Published reports have said that the city DOI forwarded its findings to U.S. Attorney Mary Jo White for possible criminal charges against Levin, who like Holtzman has also denied any violations.
A spokesman for Fleet did not return telephone calls.
In addition to its findings on Holtzman's conduct, the report also details interviews that city investigators conducted with municipal bond professionals during the course of the investigation.
For example, one former public-finance executive at Fleet Securities, Joseph Bosch, told investigators that political contributions are a "requisite element" of obtaining negotiated municipal bond business in New York State.
"I think it's clear that there are probably four individuals that if you are going to do business in the state ... everything else being equal, it's probably not a bad thing to make political contributions to," Bosch is quoted as telling city investigators.
He said that municipal firms in the state should make these contributions to "the elected governor, the elected state comptroller, the elected mayor, and the elected city comptroller."
Bosch, who was a senior executive vice president at Fleet Securities until January 1992, is now a senior vice president in public finance at George K. Baum & Co.
Other bond industry professionals interviewed for the report echoed the sentiment that political contributions are a necessary part of doing bond business in New York City.

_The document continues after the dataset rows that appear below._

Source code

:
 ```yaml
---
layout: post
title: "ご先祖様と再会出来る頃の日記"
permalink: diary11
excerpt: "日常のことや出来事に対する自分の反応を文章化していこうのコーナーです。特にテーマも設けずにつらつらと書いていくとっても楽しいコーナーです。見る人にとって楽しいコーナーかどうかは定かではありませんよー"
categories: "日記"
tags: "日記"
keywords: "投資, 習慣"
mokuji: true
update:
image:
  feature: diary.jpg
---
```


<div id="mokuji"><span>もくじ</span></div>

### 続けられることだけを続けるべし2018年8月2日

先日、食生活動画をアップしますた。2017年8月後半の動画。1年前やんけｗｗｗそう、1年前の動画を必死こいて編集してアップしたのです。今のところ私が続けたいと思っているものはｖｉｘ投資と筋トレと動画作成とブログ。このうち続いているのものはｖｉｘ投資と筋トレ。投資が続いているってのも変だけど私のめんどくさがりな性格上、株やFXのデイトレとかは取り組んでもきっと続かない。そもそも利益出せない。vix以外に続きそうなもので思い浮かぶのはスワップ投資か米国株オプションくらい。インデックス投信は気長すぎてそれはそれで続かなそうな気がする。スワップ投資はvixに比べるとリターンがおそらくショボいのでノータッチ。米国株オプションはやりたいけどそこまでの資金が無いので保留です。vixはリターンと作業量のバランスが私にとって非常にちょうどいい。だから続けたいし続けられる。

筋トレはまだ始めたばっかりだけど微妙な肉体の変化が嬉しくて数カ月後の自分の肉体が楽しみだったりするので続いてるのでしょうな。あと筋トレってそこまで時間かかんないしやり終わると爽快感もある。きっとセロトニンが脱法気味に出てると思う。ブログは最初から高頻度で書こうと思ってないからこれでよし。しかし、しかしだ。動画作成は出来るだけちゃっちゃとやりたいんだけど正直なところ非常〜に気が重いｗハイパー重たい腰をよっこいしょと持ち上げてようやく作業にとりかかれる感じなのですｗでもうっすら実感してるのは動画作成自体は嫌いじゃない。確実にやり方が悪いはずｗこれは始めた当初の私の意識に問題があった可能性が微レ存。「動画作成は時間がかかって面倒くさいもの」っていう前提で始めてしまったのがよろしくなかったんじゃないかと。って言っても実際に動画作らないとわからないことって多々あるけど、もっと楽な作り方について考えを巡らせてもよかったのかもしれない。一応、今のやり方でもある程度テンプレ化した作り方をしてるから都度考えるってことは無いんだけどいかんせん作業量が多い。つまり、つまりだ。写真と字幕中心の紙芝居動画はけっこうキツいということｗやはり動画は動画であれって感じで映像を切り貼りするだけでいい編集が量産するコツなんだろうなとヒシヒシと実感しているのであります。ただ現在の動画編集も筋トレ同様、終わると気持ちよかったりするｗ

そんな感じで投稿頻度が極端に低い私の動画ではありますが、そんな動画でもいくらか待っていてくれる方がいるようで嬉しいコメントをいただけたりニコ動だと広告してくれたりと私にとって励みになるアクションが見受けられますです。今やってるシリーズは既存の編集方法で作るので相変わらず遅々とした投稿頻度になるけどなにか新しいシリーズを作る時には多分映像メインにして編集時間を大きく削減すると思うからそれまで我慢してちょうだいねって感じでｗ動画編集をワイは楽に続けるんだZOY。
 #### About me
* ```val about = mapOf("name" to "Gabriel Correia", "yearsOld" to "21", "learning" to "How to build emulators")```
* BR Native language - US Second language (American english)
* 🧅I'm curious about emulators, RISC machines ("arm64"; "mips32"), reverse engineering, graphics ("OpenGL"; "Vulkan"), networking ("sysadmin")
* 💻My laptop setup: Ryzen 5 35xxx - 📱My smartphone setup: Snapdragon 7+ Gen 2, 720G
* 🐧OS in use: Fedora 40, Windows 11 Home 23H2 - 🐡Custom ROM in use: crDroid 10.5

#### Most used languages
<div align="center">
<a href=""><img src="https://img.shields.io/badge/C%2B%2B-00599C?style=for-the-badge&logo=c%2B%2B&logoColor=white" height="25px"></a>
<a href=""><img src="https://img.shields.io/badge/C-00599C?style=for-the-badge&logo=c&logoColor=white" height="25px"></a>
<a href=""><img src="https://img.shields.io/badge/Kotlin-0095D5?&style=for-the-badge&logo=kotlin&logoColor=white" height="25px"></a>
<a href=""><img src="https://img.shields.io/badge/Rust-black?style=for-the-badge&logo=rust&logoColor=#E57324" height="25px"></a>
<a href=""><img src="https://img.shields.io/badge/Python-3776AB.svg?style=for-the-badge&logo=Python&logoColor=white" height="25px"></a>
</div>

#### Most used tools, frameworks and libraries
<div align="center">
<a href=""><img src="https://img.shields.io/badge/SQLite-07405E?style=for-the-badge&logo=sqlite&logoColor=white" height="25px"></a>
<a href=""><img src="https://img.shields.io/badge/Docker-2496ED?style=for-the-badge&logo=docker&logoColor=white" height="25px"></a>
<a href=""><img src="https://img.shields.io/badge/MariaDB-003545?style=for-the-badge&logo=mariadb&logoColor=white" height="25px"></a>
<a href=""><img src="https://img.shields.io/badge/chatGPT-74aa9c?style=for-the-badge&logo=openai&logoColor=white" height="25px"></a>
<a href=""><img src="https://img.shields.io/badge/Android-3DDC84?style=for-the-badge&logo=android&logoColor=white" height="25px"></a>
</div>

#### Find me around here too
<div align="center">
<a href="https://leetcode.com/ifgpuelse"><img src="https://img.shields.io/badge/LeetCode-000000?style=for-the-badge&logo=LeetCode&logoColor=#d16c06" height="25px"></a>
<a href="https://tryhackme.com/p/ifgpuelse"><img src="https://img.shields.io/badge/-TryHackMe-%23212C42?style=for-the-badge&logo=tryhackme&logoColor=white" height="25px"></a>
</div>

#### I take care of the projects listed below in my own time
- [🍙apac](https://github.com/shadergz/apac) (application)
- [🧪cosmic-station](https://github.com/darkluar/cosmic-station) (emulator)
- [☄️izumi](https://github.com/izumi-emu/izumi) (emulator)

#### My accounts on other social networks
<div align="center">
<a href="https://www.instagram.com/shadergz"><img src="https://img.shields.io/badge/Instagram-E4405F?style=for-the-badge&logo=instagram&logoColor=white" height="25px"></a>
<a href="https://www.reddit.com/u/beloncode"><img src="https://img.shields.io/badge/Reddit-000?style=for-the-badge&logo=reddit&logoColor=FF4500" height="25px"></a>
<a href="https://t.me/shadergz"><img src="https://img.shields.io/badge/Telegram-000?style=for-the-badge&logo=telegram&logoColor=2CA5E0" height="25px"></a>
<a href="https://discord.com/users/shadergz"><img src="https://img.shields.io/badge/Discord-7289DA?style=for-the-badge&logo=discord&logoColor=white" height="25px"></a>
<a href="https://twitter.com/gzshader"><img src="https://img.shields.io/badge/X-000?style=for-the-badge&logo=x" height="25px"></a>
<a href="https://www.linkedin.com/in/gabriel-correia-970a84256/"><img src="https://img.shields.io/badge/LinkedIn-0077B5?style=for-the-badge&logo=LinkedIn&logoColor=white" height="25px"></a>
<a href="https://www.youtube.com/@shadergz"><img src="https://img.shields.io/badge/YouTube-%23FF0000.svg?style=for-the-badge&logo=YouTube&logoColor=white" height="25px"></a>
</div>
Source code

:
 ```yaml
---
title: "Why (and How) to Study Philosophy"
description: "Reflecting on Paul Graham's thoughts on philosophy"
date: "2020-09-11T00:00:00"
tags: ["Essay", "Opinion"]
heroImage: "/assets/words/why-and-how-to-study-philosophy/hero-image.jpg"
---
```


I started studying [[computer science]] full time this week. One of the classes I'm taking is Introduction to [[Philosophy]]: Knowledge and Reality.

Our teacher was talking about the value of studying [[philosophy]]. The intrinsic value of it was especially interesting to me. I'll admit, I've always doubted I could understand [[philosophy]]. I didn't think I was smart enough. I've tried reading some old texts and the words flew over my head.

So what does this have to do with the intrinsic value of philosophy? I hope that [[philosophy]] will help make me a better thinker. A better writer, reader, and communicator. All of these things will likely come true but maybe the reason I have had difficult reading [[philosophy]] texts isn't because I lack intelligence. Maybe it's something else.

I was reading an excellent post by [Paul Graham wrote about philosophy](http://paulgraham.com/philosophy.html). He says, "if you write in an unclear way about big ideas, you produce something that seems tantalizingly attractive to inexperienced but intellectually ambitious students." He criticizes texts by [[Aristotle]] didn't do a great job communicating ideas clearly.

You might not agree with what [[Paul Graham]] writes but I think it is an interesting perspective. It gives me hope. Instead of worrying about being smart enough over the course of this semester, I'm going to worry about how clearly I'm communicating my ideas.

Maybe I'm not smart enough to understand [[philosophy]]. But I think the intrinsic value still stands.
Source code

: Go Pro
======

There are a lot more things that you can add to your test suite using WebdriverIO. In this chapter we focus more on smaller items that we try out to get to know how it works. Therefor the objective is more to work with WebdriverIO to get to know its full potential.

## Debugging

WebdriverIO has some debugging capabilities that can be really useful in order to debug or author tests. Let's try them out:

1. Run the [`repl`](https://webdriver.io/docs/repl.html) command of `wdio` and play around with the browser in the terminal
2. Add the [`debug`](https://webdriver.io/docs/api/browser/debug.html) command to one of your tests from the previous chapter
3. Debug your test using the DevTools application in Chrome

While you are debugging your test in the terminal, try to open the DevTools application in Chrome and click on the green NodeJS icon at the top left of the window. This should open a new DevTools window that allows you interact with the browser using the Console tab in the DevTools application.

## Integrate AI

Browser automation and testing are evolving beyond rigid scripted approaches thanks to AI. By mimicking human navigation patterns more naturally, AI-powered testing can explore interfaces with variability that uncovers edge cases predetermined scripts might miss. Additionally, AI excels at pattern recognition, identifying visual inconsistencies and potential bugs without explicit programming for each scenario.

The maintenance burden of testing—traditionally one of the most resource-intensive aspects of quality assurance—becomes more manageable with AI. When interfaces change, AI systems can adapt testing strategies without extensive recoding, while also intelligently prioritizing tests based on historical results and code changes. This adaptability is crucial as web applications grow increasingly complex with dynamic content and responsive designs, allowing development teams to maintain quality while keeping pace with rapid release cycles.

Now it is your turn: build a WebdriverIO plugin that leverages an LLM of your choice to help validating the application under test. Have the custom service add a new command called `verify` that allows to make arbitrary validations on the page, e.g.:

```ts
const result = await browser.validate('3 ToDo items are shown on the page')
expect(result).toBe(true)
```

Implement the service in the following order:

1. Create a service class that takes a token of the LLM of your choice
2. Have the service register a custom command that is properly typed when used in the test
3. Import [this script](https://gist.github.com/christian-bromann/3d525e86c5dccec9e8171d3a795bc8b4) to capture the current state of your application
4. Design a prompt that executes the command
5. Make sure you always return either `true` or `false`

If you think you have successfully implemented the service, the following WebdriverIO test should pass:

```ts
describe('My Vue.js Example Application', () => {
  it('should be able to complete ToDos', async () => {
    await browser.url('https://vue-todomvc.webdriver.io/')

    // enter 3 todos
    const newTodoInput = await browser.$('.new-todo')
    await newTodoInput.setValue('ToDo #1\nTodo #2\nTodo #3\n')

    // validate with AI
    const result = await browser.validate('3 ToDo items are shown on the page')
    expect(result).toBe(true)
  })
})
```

Bridget Jandreau-Smith, a Fleet executive, told investigators that she did not press her objections to contributing money to Holtzman's campaign because she "really felt that if I say no, if I made a huge fuss about it, that my job would be on the line."
The report details a June 1992 breakfast meeting between Holtzman and several Fleet Securities executives, including president John O'Brien, Bosch, senior vice president Gregory LiCalzi, and Jandreau-Smith.
At the meeting, Fleet officials told Holtzman that they wanted to play a larger role in city bond underwritings, the report says, and at its conclusion, Bosch gave Holtzman's campaign finance director a check for $3,000.
"Jandreau-Smith chipped in $500, according to federal election records, but only because she felt some pressure to do so, the report says.
"Jandreau-Smith, who was supporting the candidacy of Geraldine Ferraro in the [Democratic primary for the U.S. Senate] made the contribution reluctantly," the report says.
The DOI report also says the investigation has been expanded to include "questions concerning presentations made to the bank in connection with the loan and certain fund-raising activities."
The Bond Buyer has previously reported that the DOI was investigating Holtzman's fund-raising activities with municipal bond professionals.